→ WHAT IS BEING ASKED
In the records below, find the line with "The compiler could" and repeat exactly every line from it through the line with "onion routing protocol.". Pictures stay out.

→ AVAILABLE DATA
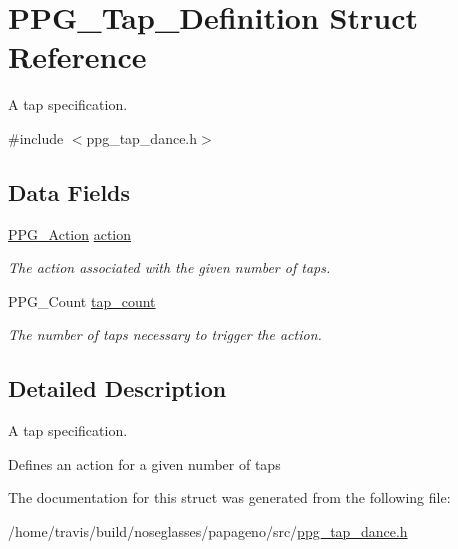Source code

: \hypertarget{structPPG__Tap__Definition}{\section{P\-P\-G\-\_\-\-Tap\-\_\-\-Definition Struct Reference}
\label{structPPG__Tap__Definition}
}


A tap specification.  




{\ttfamily \#include $<$ppg\-\_\-tap\-\_\-dance.\-h$>$}

\subsection*{Data Fields}
\begin{DoxyCompactItemize}
\item 
\hypertarget{structPPG__Tap__Definition_a5280ddc51c3808c6b42556595e98d9f2}{\hyperlink{structPPG__Action}{P\-P\-G\-\_\-\-Action} \hyperlink{structPPG__Tap__Definition_a5280ddc51c3808c6b42556595e98d9f2}{action}}\label{structPPG__Tap__Definition_a5280ddc51c3808c6b42556595e98d9f2}

\begin{DoxyCompactList}\small\item\em The action associated with the given number of taps. \end{DoxyCompactList}\item 
\hypertarget{structPPG__Tap__Definition_a29d3d82ef28bf0d91debf10bea5fde85}{P\-P\-G\-\_\-\-Count \hyperlink{structPPG__Tap__Definition_a29d3d82ef28bf0d91debf10bea5fde85}{tap\-\_\-count}}\label{structPPG__Tap__Definition_a29d3d82ef28bf0d91debf10bea5fde85}

\begin{DoxyCompactList}\small\item\em The number of taps necessary to trigger the action. \end{DoxyCompactList}\end{DoxyCompactItemize}


\subsection{Detailed Description}
A tap specification. 

Defines an action for a given number of taps 

The documentation for this struct was generated from the following file\-:\begin{DoxyCompactItemize}
\item 
/home/travis/build/noseglasses/papageno/src/\hyperlink{ppg__tap__dance_8h}{ppg\-\_\-tap\-\_\-dance.\-h}\end{DoxyCompactItemize}
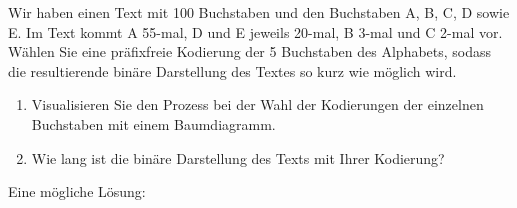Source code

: \begin{myexercise}
	Wir haben einen Text mit 100 Buchstaben und den Buchstaben A, B, C, D sowie E. Im Text kommt A 55-mal, D und E jeweils 20-mal, B 3-mal und C 2-mal vor. Wählen Sie eine präfixfreie Kodierung der 5 Buchstaben des Alphabets, sodass die resultierende binäre Darstellung des Textes so kurz wie möglich wird.
	\begin{enumerate}
		\item Visualisieren Sie den Prozess bei der Wahl der Kodierungen der einzelnen Buchstaben mit einem Baumdiagramm.
		\item  Wie lang ist die binäre Darstellung des Texts mit Ihrer Kodierung?
	\end{enumerate}
	\begin{myanswer}
		Eine mögliche Lösung:
		\begin{figure}[H]
			\centering
\end{figure}
\end{myanswer}
\end{myexercise}
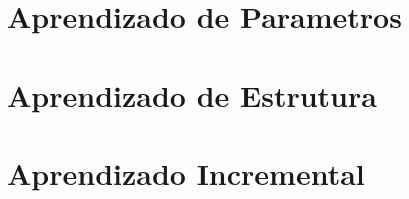 

\section{Aprendizado de Parametros}


\section{Aprendizado de Estrutura}


\section{Aprendizado Incremental}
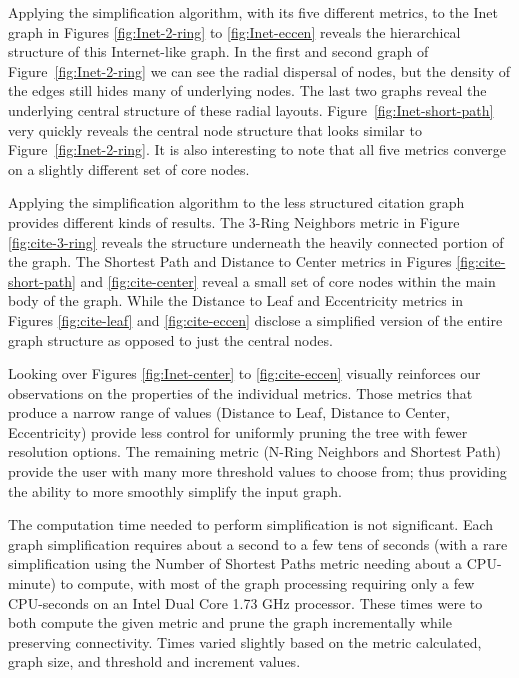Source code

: Applying the simplification algorithm, with its five different metrics, to the Inet graph in Figures \ref{fig:Inet-2-ring} to \ref{fig:Inet-eccen} reveals the hierarchical structure of this Internet-like graph.  In the first and second graph of Figure~\ref{fig:Inet-2-ring} we can see the radial dispersal of nodes, but the density of the edges still hides many of underlying nodes.  The last two graphs reveal the underlying central structure of these radial layouts.  Figure~\ref{fig:Inet-short-path} very quickly reveals the central node structure that looks similar to Figure~\ref{fig:Inet-2-ring}.  It is also interesting to note that all five metrics converge on a slightly different set of core nodes.

Applying the simplification algorithm to the less structured citation graph provides different kinds of results.  The 3-Ring Neighbors metric in Figure \ref{fig:cite-3-ring} reveals the structure underneath the heavily connected portion of the graph.  The Shortest Path and Distance to Center metrics in Figures \ref{fig:cite-short-path} and \ref{fig:cite-center} reveal a small set of core nodes within the main body of the graph.  While the Distance to Leaf and Eccentricity metrics in Figures \ref{fig:cite-leaf} and \ref{fig:cite-eccen} disclose a simplified version of the entire graph structure as opposed to just the central nodes.

Looking over Figures \ref{fig:Inet-center} to \ref{fig:cite-eccen} visually reinforces our observations on the properties of the individual metrics.  Those metrics that produce a narrow range of values (Distance to Leaf, Distance to Center, Eccentricity) provide less control for uniformly pruning the tree with fewer resolution options. The remaining metric (N-Ring Neighbors and Shortest Path) provide the user with many more threshold values to choose from; thus providing the ability to more smoothly simplify the input graph. 

The computation time needed to perform simplification is not significant. Each graph simplification requires about a second to a few tens of seconds (with a rare simplification using the Number of Shortest Paths metric needing about a CPU-minute) to compute, with most of the graph processing requiring only a few CPU-seconds on an Intel Dual Core 1.73 GHz processor. These times were to both compute the given metric and prune the graph incrementally while preserving connectivity.  Times varied slightly based on the metric calculated, graph size, and threshold and increment values.


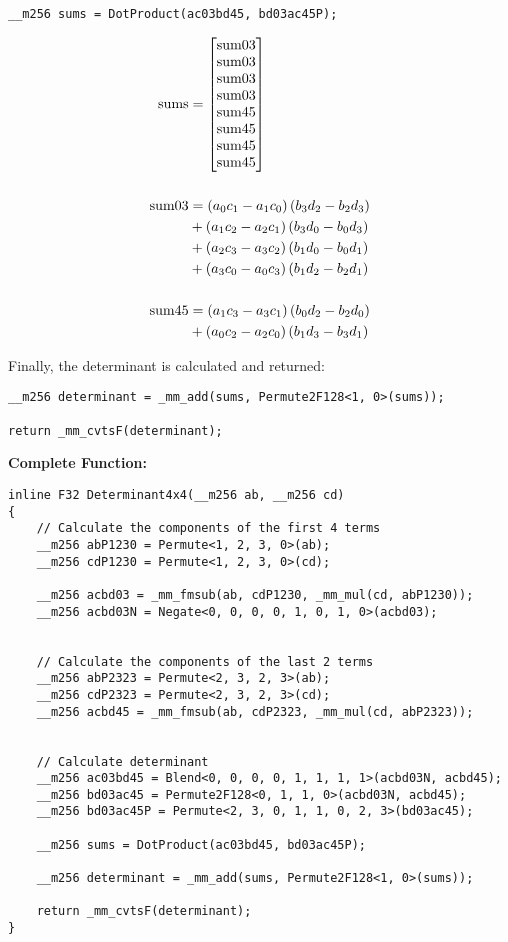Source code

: \begin{verbatim}
__m256 sums = DotProduct(ac03bd45, bd03ac45P);
\end{verbatim}
\begin{align*}
\mathrm{sums} 
&=
\begin{bmatrix}
\mathrm{sum03}\\
\mathrm{sum03}\\
\mathrm{sum03}\\
\mathrm{sum03}\\
\mathrm{sum45}\\
\mathrm{sum45}\\
\mathrm{sum45}\\
\mathrm{sum45}\\
\end{bmatrix}\\
\\
\mathrm{sum03}
&=\left(a_0c_1 - a_1c_0\right)\left(b_3d_2 - b_2d_3\right)\\
&+\left(a_1c_2 - a_2c_1\right)\left(b_3d_0 - b_0d_3\right)\\
&+\left(a_2c_3 - a_3c_2\right)\left(b_1d_0 - b_0d_1\right)\\
&+\left(a_3c_0 - a_0c_3\right)\left(b_1d_2 - b_2d_1\right)\\
\\
\mathrm{sum45}
&=\left(a_1c_3 - a_3c_1\right)\left(b_0d_2 - b_2d_0\right)\\
&+\left(a_0c_2 - a_2c_0\right)\left(b_1d_3 - b_3d_1\right)
\end{align*}

Finally, the determinant is calculated and returned:
\begin{verbatim}
__m256 determinant = _mm_add(sums, Permute2F128<1, 0>(sums));

return _mm_cvtsF(determinant);
\end{verbatim}



\vspace{1cm}
\textbf{Complete Function:}
\begin{verbatim}
inline F32 Determinant4x4(__m256 ab, __m256 cd)
{
    // Calculate the components of the first 4 terms
    __m256 abP1230 = Permute<1, 2, 3, 0>(ab);
    __m256 cdP1230 = Permute<1, 2, 3, 0>(cd);

    __m256 acbd03 = _mm_fmsub(ab, cdP1230, _mm_mul(cd, abP1230));
    __m256 acbd03N = Negate<0, 0, 0, 0, 1, 0, 1, 0>(acbd03);


    // Calculate the components of the last 2 terms
    __m256 abP2323 = Permute<2, 3, 2, 3>(ab);
    __m256 cdP2323 = Permute<2, 3, 2, 3>(cd);
    __m256 acbd45 = _mm_fmsub(ab, cdP2323, _mm_mul(cd, abP2323));


    // Calculate determinant
    __m256 ac03bd45 = Blend<0, 0, 0, 0, 1, 1, 1, 1>(acbd03N, acbd45);
    __m256 bd03ac45 = Permute2F128<0, 1, 1, 0>(acbd03N, acbd45);
    __m256 bd03ac45P = Permute<2, 3, 0, 1, 1, 0, 2, 3>(bd03ac45);

    __m256 sums = DotProduct(ac03bd45, bd03ac45P);

    __m256 determinant = _mm_add(sums, Permute2F128<1, 0>(sums));

    return _mm_cvtsF(determinant);
}
\end{verbatim}




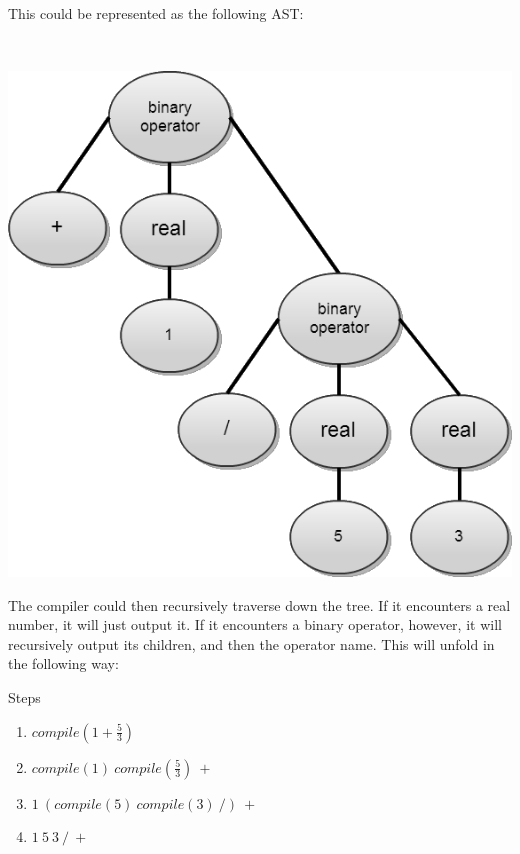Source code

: \documentclass[titlepage]{article}
\begin{document}
			This could be represented as the following AST:
			\newline

			~\centerline{\includegraphics[scale=.5]{ExampleCompileBinaryAST.png}}
			\newline

			The compiler could then recursively traverse down the tree.  If it encounters a real number, it will just output it.  If it encounters a binary operator, however, it will recursively output its children, and then the operator name.  This will unfold in the following way:
			\newline

			Steps
			\begin{enumerate}
				\itemsep0em
				\item $compile(1 + \frac{5}{3})$
				\item $compile(1)\ compile(\frac{5}{3})\ +$
				\item $1\ (compile(5)\ compile(3)\ /)\ +$
				\item $1\ 5\ 3\ /\ +$
				\newline
			\end{enumerate}
\end{document}

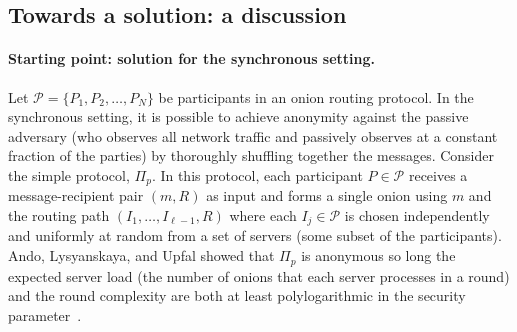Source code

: \documentclass[runningheads,a4paper]{llncs}
\begin{document}








\subsection{Towards a solution: a discussion} \label{sec:contribitions}

\paragraph{Starting point: solution for the synchronous setting.}   Let $\mathcal{P} = \{P_1, P_2, \dots, P_N\}$ be  participants in an onion routing protocol.
In the synchronous setting, it is possible to achieve anonymity against the passive adversary (who observes all network traffic and passively observes at a constant fraction of the parties) by thoroughly shuffling together the messages. Consider the simple protocol, $\Pi_p$. In this protocol, each participant $P\in \mathcal{P}$ receives a message-recipient pair $(m, R)$ as input and forms a single onion using $m$ and the routing path $(I_1, \dots, I_{\ell-1}, R)$ where each $I_j\in \mathcal{P}$ is chosen independently and uniformly at random from a set of servers (some subset of the participants). Ando, Lysyanskaya, and Upfal showed that $\Pi_p$ is anonymous so long the expected server load (the number of onions that each server processes in a round) and the round complexity are both at least polylogarithmic in the security parameter~\cite{ICALP:AndLysUpf18}. 
\end{document}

→ THE ANSWER
			The compiler could then recursively traverse down the tree.  If it encounters a real number, it will just output it.  If it encounters a binary operator, however, it will recursively output its children, and then the operator name.  This will unfold in the following way:
			\newline

			Steps
			\begin{enumerate}
				\itemsep0em
				\item $compile(1 + \frac{5}{3})$
				\item $compile(1)\ compile(\frac{5}{3})\ +$
				\item $1\ (compile(5)\ compile(3)\ /)\ +$
				\item $1\ 5\ 3\ /\ +$
				\newline
			\end{enumerate}
\end{document}

Source code

: \documentclass[runningheads,a4paper]{llncs}
\begin{document}








\subsection{Towards a solution: a discussion} \label{sec:contribitions}

\paragraph{Starting point: solution for the synchronous setting.}   Let $\mathcal{P} = \{P_1, P_2, \dots, P_N\}$ be  participants in an onion routing protocol.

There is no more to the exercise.